YOUR OBJECTIVE>
Filter the entries below down to the lines that hold "Design".

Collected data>
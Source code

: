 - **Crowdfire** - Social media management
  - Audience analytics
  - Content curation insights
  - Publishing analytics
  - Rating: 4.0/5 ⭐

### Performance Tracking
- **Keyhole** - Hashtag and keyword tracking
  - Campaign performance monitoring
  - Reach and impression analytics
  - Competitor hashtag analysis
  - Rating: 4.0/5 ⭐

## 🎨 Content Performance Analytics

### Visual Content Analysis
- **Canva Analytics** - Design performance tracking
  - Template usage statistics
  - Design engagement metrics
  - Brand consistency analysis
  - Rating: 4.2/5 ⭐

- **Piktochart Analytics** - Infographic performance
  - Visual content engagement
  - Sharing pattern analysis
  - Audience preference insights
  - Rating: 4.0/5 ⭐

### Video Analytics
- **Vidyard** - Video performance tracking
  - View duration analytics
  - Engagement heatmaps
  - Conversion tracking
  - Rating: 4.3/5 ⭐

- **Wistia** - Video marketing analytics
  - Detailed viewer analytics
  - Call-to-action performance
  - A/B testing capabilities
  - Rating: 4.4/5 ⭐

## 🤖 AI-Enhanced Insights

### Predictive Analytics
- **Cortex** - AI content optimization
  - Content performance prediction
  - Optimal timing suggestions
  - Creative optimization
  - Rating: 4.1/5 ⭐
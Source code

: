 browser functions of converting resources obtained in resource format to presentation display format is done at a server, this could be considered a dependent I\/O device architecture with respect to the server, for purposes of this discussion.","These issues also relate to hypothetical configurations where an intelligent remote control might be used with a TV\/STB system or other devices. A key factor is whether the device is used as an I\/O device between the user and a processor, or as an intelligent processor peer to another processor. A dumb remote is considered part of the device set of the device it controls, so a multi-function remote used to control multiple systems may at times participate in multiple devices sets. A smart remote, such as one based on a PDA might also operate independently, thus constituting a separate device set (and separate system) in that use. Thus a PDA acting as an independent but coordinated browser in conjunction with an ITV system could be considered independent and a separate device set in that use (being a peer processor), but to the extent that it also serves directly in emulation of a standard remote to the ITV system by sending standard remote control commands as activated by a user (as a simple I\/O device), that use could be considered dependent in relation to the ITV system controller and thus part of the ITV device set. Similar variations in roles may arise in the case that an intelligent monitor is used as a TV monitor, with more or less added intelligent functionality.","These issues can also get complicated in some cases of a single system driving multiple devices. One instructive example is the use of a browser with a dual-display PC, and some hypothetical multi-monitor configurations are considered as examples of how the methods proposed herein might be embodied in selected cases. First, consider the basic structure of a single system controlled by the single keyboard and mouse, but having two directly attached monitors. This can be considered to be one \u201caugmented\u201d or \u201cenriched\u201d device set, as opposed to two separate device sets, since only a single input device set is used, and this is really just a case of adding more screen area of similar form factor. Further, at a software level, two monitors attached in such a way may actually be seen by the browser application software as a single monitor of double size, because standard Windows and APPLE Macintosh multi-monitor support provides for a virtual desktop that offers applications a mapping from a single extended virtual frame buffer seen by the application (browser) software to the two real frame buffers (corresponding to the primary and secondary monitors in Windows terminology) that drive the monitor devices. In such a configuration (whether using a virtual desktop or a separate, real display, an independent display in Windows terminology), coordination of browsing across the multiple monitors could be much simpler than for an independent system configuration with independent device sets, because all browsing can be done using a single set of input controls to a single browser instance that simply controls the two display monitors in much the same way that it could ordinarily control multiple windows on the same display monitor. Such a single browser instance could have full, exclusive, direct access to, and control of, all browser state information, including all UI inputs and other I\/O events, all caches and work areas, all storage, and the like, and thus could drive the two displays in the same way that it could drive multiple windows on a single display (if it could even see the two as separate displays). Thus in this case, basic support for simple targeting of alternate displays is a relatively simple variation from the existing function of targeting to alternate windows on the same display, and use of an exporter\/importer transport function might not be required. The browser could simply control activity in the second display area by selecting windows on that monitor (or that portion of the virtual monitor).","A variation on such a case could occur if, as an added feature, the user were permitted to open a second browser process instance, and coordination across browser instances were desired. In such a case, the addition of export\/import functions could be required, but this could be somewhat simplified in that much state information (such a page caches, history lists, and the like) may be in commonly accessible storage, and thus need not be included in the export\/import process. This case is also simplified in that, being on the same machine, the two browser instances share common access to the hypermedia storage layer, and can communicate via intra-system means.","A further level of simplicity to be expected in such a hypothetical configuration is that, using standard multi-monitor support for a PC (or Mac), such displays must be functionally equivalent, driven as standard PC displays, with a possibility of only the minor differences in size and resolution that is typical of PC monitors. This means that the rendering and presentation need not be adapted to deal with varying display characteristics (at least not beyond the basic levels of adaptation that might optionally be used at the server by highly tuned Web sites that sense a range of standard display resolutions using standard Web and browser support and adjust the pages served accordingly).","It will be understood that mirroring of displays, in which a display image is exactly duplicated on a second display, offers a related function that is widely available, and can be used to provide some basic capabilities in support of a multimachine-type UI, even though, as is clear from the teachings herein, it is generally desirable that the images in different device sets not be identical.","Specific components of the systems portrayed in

FINISHED TASK>
- **Canva Analytics** - Design performance tracking
  - Design engagement metrics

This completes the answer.